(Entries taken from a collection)
╔══
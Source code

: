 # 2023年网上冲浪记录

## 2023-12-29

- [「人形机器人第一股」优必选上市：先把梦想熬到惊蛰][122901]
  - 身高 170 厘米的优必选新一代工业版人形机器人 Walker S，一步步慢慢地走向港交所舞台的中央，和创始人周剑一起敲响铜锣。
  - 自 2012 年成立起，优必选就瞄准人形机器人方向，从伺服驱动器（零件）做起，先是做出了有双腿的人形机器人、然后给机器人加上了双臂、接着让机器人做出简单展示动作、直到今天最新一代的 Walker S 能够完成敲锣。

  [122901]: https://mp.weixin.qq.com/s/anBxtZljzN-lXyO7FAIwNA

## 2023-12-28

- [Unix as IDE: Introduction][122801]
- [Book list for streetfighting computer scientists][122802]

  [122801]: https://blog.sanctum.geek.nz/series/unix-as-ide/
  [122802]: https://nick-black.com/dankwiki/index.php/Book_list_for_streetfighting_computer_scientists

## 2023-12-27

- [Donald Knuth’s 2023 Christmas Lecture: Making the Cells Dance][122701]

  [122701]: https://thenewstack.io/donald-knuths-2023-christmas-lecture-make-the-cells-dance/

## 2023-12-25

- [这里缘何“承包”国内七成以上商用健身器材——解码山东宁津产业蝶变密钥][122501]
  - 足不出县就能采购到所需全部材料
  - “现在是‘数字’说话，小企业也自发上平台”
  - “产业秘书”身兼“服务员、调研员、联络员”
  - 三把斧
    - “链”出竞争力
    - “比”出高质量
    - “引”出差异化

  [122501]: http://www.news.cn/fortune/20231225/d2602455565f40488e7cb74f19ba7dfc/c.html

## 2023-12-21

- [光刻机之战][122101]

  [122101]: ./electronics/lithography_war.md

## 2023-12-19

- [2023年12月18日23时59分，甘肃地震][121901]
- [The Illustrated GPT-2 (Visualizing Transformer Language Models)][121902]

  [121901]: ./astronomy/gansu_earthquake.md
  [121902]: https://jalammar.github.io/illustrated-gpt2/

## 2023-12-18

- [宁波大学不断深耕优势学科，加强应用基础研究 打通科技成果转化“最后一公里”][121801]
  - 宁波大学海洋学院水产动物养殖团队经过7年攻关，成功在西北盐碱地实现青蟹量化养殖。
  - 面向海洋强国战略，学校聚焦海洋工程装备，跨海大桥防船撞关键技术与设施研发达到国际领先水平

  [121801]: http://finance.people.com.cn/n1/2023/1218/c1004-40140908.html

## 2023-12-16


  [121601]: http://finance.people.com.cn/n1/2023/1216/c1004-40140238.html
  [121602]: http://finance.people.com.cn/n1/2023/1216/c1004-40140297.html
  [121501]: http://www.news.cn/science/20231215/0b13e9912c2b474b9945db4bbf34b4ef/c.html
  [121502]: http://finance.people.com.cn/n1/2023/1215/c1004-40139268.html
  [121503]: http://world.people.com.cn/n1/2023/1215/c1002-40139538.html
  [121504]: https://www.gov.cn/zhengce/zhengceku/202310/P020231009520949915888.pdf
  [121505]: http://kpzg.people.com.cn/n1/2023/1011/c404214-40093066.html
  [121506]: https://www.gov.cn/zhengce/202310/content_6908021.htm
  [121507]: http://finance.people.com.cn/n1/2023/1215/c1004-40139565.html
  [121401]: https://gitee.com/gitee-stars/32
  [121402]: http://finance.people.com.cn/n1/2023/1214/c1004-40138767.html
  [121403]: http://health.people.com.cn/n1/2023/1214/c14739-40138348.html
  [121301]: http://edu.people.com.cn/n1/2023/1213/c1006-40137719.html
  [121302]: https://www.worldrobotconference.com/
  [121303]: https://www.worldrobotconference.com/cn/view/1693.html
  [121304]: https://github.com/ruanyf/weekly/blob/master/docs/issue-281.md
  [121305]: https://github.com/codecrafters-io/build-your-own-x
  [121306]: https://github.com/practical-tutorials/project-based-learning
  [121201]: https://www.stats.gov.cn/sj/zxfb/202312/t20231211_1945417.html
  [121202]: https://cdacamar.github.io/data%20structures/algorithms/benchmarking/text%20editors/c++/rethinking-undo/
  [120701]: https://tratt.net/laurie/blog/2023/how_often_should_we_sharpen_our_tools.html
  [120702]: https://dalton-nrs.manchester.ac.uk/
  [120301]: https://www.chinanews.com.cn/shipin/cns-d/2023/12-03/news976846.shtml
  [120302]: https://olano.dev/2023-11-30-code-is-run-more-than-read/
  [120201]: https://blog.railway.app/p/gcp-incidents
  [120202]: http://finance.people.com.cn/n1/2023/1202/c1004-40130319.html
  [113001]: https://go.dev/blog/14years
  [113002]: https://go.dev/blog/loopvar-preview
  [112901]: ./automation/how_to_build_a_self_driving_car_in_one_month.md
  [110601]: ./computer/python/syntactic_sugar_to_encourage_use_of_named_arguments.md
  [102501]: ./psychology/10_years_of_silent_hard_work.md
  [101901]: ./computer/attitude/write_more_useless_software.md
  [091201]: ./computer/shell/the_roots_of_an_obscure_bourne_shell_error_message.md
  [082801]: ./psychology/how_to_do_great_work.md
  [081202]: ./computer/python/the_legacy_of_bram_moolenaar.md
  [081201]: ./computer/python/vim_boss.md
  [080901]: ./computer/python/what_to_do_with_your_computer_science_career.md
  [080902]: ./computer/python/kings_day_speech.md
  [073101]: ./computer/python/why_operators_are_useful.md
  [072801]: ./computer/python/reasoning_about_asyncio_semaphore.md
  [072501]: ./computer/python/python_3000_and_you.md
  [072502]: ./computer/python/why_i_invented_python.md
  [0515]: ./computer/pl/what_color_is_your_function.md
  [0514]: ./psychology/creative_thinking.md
╚══
╔══
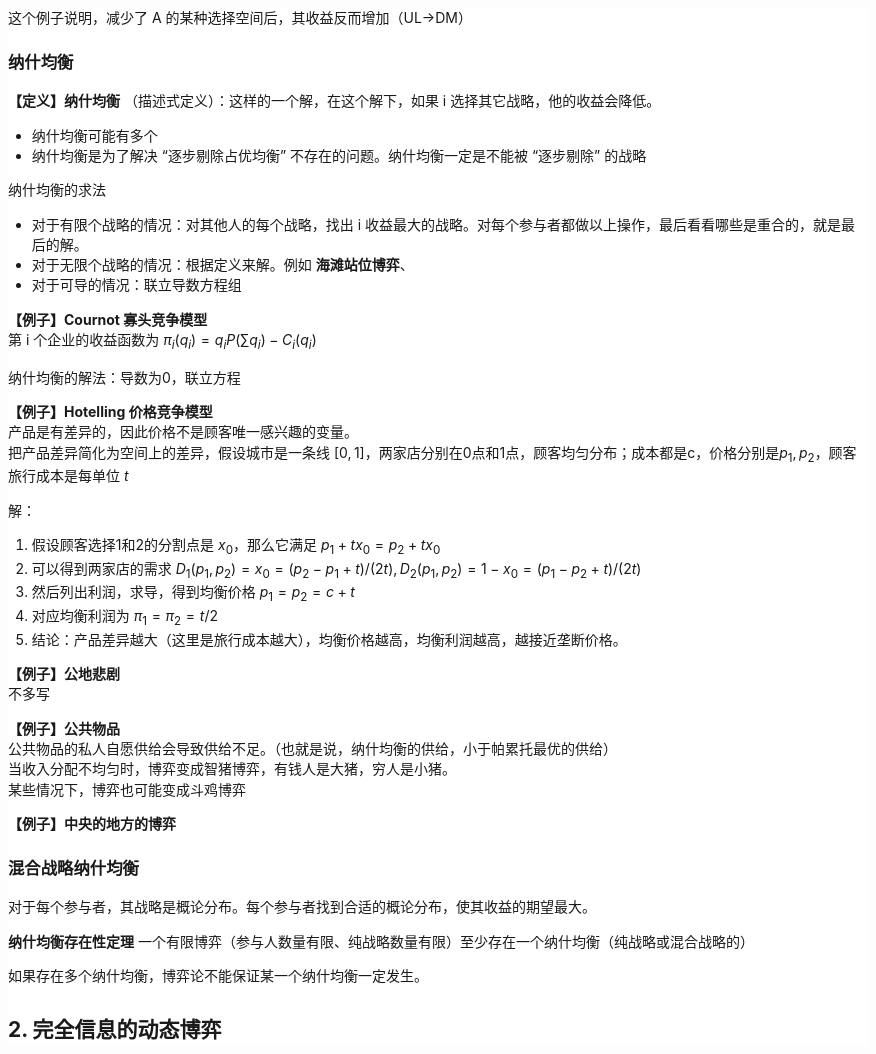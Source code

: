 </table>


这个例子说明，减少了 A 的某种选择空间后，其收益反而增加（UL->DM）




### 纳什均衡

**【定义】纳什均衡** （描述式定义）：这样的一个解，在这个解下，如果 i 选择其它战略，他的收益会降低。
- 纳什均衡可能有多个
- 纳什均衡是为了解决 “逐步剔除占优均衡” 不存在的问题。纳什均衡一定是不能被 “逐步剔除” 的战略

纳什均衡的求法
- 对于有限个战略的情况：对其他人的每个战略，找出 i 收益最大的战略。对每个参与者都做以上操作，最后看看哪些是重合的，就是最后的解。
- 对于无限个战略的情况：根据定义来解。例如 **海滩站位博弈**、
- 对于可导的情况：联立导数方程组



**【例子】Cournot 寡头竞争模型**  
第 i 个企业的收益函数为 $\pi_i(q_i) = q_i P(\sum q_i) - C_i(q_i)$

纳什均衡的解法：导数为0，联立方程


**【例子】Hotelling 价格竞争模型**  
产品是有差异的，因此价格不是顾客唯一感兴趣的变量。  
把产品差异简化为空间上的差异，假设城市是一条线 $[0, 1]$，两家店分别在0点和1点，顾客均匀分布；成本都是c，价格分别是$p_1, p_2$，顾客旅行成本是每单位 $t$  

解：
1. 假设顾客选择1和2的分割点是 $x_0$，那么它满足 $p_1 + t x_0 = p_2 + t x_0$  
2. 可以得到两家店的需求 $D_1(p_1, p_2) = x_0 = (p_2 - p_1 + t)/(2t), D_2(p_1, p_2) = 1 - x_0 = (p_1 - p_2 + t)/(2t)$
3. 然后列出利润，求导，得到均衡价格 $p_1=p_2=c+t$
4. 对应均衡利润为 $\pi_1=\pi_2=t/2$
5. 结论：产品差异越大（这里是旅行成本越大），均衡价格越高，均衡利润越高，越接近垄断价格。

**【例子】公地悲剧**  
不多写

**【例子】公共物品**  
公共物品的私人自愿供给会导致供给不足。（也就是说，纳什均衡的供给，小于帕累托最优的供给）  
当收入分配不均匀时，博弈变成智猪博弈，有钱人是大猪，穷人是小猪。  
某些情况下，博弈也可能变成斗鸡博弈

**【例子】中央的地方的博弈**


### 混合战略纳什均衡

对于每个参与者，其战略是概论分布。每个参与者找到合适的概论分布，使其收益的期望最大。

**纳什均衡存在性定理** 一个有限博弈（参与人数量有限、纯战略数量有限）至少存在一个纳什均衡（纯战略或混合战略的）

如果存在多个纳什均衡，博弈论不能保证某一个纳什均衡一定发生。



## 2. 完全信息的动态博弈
╚══
# WORK ITEM
Here the output must be the lines above from the line with "[120201]: https://blog.railway.app/p/gcp-incidents" to the line with "[0514]: ./psychology/creative_thinking.md", both included, duplicated word for word and nothing else.

# TASK SOLUTION
  [120201]: https://blog.railway.app/p/gcp-incidents
  [120202]: http://finance.people.com.cn/n1/2023/1202/c1004-40130319.html
  [113001]: https://go.dev/blog/14years
  [113002]: https://go.dev/blog/loopvar-preview
  [112901]: ./automation/how_to_build_a_self_driving_car_in_one_month.md
  [110601]: ./computer/python/syntactic_sugar_to_encourage_use_of_named_arguments.md
  [102501]: ./psychology/10_years_of_silent_hard_work.md
  [101901]: ./computer/attitude/write_more_useless_software.md
  [091201]: ./computer/shell/the_roots_of_an_obscure_bourne_shell_error_message.md
  [082801]: ./psychology/how_to_do_great_work.md
  [081202]: ./computer/python/the_legacy_of_bram_moolenaar.md
  [081201]: ./computer/python/vim_boss.md
  [080901]: ./computer/python/what_to_do_with_your_computer_science_career.md
  [080902]: ./computer/python/kings_day_speech.md
  [073101]: ./computer/python/why_operators_are_useful.md
  [072801]: ./computer/python/reasoning_about_asyncio_semaphore.md
  [072501]: ./computer/python/python_3000_and_you.md
  [072502]: ./computer/python/why_i_invented_python.md
  [0515]: ./computer/pl/what_color_is_your_function.md
  [0514]: ./psychology/creative_thinking.md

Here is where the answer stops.